WHAT YOU SHOULD DO:
The records that follow must be transcribed in full, without any change.

[Dataset entries]
========================

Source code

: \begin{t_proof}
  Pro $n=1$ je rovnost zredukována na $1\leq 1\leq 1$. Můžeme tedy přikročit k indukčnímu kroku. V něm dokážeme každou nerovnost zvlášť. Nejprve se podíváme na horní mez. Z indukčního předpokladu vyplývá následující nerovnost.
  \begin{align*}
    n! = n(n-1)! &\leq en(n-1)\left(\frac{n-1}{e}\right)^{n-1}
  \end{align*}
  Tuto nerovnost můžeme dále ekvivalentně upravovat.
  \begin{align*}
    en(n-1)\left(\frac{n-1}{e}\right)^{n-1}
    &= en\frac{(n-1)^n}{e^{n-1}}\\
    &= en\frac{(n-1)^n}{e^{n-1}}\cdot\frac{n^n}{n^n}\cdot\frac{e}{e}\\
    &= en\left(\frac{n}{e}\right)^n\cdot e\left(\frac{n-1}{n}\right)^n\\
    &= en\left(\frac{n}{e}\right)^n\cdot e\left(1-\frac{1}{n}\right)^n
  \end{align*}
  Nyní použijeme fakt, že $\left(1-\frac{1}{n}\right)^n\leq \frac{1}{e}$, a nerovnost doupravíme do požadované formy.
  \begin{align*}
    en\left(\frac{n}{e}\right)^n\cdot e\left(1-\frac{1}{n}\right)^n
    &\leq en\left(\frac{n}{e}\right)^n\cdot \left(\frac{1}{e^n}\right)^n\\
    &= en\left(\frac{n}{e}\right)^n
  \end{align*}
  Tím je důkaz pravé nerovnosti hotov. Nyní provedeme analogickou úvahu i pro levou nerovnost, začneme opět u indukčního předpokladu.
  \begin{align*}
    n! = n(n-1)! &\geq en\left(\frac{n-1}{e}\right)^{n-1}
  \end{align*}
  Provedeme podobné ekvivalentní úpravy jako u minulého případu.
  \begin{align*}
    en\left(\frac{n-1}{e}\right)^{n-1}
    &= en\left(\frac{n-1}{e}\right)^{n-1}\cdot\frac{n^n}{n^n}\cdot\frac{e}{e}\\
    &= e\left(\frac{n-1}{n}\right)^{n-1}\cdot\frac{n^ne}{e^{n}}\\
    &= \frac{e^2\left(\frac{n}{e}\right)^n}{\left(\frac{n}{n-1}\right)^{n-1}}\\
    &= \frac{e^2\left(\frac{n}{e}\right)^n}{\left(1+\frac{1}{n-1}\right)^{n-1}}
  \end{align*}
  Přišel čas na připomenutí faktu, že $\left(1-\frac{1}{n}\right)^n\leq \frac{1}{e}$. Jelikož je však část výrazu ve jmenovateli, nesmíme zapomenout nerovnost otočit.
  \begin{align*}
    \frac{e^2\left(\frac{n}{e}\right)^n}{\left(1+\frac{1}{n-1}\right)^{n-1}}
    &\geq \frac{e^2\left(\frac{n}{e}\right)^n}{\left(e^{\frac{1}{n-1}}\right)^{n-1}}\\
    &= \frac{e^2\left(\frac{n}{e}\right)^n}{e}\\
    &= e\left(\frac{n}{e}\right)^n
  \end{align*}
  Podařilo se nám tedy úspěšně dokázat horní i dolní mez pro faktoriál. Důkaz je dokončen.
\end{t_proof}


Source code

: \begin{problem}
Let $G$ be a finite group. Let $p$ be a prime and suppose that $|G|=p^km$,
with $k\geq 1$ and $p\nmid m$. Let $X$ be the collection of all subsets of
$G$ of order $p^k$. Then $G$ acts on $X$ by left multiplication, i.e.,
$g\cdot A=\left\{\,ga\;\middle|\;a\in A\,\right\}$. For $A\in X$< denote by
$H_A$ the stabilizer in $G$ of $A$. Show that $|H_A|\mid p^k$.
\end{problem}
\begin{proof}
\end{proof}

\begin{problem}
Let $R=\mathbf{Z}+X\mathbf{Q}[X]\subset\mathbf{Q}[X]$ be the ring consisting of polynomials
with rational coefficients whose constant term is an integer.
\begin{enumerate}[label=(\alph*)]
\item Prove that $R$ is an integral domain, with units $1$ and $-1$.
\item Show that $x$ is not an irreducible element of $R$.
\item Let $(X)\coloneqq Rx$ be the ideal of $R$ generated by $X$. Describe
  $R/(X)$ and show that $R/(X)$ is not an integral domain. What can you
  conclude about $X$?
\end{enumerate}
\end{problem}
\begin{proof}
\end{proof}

========================

EXERCISE ANSWER:
Source code

: \begin{t_proof}
  Pro $n=1$ je rovnost zredukována na $1\leq 1\leq 1$. Můžeme tedy přikročit k indukčnímu kroku. V něm dokážeme každou nerovnost zvlášť. Nejprve se podíváme na horní mez. Z indukčního předpokladu vyplývá následující nerovnost.
  \begin{align*}
    n! = n(n-1)! &\leq en(n-1)\left(\frac{n-1}{e}\right)^{n-1}
  \end{align*}
  Tuto nerovnost můžeme dále ekvivalentně upravovat.
  \begin{align*}
    en(n-1)\left(\frac{n-1}{e}\right)^{n-1}
    &= en\frac{(n-1)^n}{e^{n-1}}\\
    &= en\frac{(n-1)^n}{e^{n-1}}\cdot\frac{n^n}{n^n}\cdot\frac{e}{e}\\
    &= en\left(\frac{n}{e}\right)^n\cdot e\left(\frac{n-1}{n}\right)^n\\
    &= en\left(\frac{n}{e}\right)^n\cdot e\left(1-\frac{1}{n}\right)^n
  \end{align*}
  Nyní použijeme fakt, že $\left(1-\frac{1}{n}\right)^n\leq \frac{1}{e}$, a nerovnost doupravíme do požadované formy.
  \begin{align*}
    en\left(\frac{n}{e}\right)^n\cdot e\left(1-\frac{1}{n}\right)^n
    &\leq en\left(\frac{n}{e}\right)^n\cdot \left(\frac{1}{e^n}\right)^n\\
    &= en\left(\frac{n}{e}\right)^n
  \end{align*}
  Tím je důkaz pravé nerovnosti hotov. Nyní provedeme analogickou úvahu i pro levou nerovnost, začneme opět u indukčního předpokladu.
  \begin{align*}
    n! = n(n-1)! &\geq en\left(\frac{n-1}{e}\right)^{n-1}
  \end{align*}
  Provedeme podobné ekvivalentní úpravy jako u minulého případu.
  \begin{align*}
    en\left(\frac{n-1}{e}\right)^{n-1}
    &= en\left(\frac{n-1}{e}\right)^{n-1}\cdot\frac{n^n}{n^n}\cdot\frac{e}{e}\\
    &= e\left(\frac{n-1}{n}\right)^{n-1}\cdot\frac{n^ne}{e^{n}}\\
    &= \frac{e^2\left(\frac{n}{e}\right)^n}{\left(\frac{n}{n-1}\right)^{n-1}}\\
    &= \frac{e^2\left(\frac{n}{e}\right)^n}{\left(1+\frac{1}{n-1}\right)^{n-1}}
  \end{align*}
  Přišel čas na připomenutí faktu, že $\left(1-\frac{1}{n}\right)^n\leq \frac{1}{e}$. Jelikož je však část výrazu ve jmenovateli, nesmíme zapomenout nerovnost otočit.
  \begin{align*}
    \frac{e^2\left(\frac{n}{e}\right)^n}{\left(1+\frac{1}{n-1}\right)^{n-1}}
    &\geq \frac{e^2\left(\frac{n}{e}\right)^n}{\left(e^{\frac{1}{n-1}}\right)^{n-1}}\\
    &= \frac{e^2\left(\frac{n}{e}\right)^n}{e}\\
    &= e\left(\frac{n}{e}\right)^n
  \end{align*}
  Podařilo se nám tedy úspěšně dokázat horní i dolní mez pro faktoriál. Důkaz je dokončen.
\end{t_proof}


Source code

: \begin{problem}
Let $G$ be a finite group. Let $p$ be a prime and suppose that $|G|=p^km$,
with $k\geq 1$ and $p\nmid m$. Let $X$ be the collection of all subsets of
$G$ of order $p^k$. Then $G$ acts on $X$ by left multiplication, i.e.,
$g\cdot A=\left\{\,ga\;\middle|\;a\in A\,\right\}$. For $A\in X$< denote by
$H_A$ the stabilizer in $G$ of $A$. Show that $|H_A|\mid p^k$.
\end{problem}
\begin{proof}
\end{proof}

\begin{problem}
Let $R=\mathbf{Z}+X\mathbf{Q}[X]\subset\mathbf{Q}[X]$ be the ring consisting of polynomials
with rational coefficients whose constant term is an integer.
\begin{enumerate}[label=(\alph*)]
\item Prove that $R$ is an integral domain, with units $1$ and $-1$.
\item Show that $x$ is not an irreducible element of $R$.
\item Let $(X)\coloneqq Rx$ be the ideal of $R$ generated by $X$. Describe
  $R/(X)$ and show that $R/(X)$ is not an integral domain. What can you
  conclude about $X$?
\end{enumerate}
\end{problem}
\begin{proof}
\end{proof}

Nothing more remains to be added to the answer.